INSTRUCTIONS TO FOLLOW -
Please return every line from the entries that has the string "address" in it.

=== Section Start ===

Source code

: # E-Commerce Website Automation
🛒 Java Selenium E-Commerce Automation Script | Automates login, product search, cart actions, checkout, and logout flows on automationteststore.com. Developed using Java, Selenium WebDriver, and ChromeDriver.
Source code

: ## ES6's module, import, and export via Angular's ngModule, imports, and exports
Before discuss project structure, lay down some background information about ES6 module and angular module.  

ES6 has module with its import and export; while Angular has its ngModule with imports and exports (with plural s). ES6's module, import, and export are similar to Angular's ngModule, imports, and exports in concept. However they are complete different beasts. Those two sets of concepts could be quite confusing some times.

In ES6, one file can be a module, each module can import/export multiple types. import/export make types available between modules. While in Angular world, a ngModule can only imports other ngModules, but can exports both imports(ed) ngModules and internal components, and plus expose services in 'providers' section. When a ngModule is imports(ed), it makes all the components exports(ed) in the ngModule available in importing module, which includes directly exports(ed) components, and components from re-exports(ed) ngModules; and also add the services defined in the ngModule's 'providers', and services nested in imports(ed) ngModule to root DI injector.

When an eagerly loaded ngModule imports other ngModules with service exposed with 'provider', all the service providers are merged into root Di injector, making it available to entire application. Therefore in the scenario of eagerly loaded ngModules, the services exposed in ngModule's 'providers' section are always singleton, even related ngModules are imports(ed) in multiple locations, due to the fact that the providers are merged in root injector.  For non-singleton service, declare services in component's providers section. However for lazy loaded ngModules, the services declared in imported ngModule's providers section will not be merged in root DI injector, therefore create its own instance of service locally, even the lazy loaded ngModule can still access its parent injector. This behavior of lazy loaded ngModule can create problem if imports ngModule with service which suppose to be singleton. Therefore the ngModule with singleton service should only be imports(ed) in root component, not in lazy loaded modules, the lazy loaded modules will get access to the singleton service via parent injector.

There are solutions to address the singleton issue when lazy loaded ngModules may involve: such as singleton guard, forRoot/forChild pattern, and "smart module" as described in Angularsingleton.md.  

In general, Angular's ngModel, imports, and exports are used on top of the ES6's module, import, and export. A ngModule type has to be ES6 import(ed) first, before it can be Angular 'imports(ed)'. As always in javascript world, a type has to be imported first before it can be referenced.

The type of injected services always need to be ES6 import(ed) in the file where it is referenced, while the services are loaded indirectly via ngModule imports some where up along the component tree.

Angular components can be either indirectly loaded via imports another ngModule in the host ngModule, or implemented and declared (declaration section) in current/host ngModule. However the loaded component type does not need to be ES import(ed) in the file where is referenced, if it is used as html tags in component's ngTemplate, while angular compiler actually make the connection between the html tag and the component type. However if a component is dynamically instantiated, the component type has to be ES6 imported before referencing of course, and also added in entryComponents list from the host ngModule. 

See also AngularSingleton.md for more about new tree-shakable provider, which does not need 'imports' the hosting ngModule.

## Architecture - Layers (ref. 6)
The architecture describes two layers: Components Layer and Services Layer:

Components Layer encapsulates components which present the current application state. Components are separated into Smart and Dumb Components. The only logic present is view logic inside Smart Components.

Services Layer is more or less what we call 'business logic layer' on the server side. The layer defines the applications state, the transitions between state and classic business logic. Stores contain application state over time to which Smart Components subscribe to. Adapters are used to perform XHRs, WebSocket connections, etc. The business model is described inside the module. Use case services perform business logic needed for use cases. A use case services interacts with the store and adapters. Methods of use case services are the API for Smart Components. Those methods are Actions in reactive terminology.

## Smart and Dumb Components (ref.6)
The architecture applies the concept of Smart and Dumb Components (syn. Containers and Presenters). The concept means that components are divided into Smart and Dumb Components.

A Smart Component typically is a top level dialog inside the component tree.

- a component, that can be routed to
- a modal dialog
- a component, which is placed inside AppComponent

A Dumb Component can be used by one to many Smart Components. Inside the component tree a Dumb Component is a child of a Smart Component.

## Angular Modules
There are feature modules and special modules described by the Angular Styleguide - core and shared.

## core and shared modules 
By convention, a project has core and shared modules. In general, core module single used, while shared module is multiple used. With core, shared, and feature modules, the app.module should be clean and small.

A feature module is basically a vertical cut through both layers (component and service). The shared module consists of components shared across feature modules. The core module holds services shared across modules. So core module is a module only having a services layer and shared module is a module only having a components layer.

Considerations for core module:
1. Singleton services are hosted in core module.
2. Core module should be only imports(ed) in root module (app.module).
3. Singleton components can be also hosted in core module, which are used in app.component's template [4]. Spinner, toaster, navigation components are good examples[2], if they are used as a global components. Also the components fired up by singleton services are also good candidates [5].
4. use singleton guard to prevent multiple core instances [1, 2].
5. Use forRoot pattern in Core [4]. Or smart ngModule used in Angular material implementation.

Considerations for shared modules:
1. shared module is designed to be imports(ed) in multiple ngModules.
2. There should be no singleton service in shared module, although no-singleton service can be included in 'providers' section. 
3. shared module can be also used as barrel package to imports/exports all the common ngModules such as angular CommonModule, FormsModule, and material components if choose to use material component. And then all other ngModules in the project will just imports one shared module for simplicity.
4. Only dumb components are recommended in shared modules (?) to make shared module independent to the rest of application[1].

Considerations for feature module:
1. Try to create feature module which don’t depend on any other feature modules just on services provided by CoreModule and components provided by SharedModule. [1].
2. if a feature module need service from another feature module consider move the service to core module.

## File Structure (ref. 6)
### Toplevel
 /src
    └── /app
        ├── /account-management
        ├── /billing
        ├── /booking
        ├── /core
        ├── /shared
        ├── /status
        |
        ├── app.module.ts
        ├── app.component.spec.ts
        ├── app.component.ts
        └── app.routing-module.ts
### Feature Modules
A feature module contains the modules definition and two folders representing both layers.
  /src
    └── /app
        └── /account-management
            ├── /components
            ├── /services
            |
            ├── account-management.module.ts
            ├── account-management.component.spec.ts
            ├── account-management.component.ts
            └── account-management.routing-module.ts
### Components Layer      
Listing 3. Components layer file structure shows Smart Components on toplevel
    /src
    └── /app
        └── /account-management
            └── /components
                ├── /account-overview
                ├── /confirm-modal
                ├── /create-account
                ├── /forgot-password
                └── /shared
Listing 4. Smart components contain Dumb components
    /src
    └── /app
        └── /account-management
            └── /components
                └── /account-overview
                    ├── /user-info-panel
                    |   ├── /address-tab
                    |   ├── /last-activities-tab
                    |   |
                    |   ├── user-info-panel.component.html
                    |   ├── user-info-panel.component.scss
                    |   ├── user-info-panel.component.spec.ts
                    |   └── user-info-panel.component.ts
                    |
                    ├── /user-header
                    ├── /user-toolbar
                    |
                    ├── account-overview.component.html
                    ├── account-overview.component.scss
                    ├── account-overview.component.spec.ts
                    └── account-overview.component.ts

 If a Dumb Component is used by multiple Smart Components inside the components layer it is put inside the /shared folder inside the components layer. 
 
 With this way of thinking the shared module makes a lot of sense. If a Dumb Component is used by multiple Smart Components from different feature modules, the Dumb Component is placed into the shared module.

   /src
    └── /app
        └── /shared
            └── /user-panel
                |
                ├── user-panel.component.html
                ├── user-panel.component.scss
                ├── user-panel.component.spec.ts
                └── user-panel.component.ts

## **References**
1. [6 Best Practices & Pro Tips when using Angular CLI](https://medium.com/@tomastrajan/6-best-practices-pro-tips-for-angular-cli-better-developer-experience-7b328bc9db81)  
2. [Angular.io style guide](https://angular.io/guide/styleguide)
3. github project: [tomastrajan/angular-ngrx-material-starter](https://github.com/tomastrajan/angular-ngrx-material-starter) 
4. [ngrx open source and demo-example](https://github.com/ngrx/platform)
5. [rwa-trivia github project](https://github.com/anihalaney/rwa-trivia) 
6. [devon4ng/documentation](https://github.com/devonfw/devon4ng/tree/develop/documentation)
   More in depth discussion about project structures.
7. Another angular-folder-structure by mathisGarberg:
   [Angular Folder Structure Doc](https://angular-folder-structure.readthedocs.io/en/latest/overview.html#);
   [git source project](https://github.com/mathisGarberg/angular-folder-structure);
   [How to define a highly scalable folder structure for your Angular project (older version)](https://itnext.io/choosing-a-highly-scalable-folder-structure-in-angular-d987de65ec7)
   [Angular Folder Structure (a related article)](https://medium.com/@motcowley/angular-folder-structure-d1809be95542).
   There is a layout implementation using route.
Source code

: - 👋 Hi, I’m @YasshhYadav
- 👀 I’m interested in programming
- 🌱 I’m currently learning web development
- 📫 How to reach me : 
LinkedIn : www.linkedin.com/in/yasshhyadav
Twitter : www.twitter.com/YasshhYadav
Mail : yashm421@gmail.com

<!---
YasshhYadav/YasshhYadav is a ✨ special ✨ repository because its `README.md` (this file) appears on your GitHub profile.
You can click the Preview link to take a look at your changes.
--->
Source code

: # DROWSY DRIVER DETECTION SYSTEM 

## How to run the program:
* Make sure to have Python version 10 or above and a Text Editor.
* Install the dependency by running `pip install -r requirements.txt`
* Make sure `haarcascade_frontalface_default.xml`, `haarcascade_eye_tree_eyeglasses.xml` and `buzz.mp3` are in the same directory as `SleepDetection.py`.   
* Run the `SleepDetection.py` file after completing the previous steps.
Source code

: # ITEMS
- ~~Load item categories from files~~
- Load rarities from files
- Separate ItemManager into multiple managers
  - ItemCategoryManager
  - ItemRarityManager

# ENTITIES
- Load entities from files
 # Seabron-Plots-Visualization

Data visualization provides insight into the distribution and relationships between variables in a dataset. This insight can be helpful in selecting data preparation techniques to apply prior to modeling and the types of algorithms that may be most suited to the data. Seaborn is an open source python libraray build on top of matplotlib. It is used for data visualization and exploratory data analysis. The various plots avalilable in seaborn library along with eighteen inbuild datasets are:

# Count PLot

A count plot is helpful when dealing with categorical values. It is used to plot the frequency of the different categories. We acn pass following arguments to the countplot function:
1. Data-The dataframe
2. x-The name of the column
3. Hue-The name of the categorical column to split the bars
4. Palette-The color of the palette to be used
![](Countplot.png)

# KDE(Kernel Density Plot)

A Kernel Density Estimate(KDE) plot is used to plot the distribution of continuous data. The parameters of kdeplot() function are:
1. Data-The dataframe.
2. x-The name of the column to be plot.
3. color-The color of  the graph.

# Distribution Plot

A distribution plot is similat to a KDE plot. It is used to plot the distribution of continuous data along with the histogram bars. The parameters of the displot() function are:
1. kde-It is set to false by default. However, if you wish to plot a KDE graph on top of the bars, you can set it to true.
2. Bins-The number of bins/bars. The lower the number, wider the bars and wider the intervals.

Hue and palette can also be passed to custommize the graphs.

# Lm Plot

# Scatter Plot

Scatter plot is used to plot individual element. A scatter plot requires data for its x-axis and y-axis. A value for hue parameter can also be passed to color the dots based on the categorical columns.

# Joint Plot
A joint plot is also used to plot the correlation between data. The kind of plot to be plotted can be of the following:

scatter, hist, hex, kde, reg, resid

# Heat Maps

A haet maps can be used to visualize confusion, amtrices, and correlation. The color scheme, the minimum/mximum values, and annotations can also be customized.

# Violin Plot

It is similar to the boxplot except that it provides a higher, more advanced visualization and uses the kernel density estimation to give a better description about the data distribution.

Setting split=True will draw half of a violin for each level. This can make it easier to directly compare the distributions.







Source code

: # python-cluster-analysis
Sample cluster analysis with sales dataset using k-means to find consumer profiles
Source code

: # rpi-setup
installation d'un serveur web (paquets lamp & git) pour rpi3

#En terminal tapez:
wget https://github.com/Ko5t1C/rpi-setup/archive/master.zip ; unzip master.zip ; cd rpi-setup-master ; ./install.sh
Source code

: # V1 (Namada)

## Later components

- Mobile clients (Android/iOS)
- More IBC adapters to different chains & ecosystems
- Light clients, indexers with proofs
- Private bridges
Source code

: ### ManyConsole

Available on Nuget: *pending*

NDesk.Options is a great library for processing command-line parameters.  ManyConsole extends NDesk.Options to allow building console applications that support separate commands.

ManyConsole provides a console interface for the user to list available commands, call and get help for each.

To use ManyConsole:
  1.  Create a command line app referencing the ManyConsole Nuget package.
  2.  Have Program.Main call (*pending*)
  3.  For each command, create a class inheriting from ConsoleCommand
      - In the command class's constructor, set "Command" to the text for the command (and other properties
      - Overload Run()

=== Section End ===

SOLVED PROBLEM -
There are solutions to address the singleton issue when lazy loaded ngModules may involve: such as singleton guard, forRoot/forChild pattern, and "smart module" as described in Angularsingleton.md.  
                    |   ├── /address-tab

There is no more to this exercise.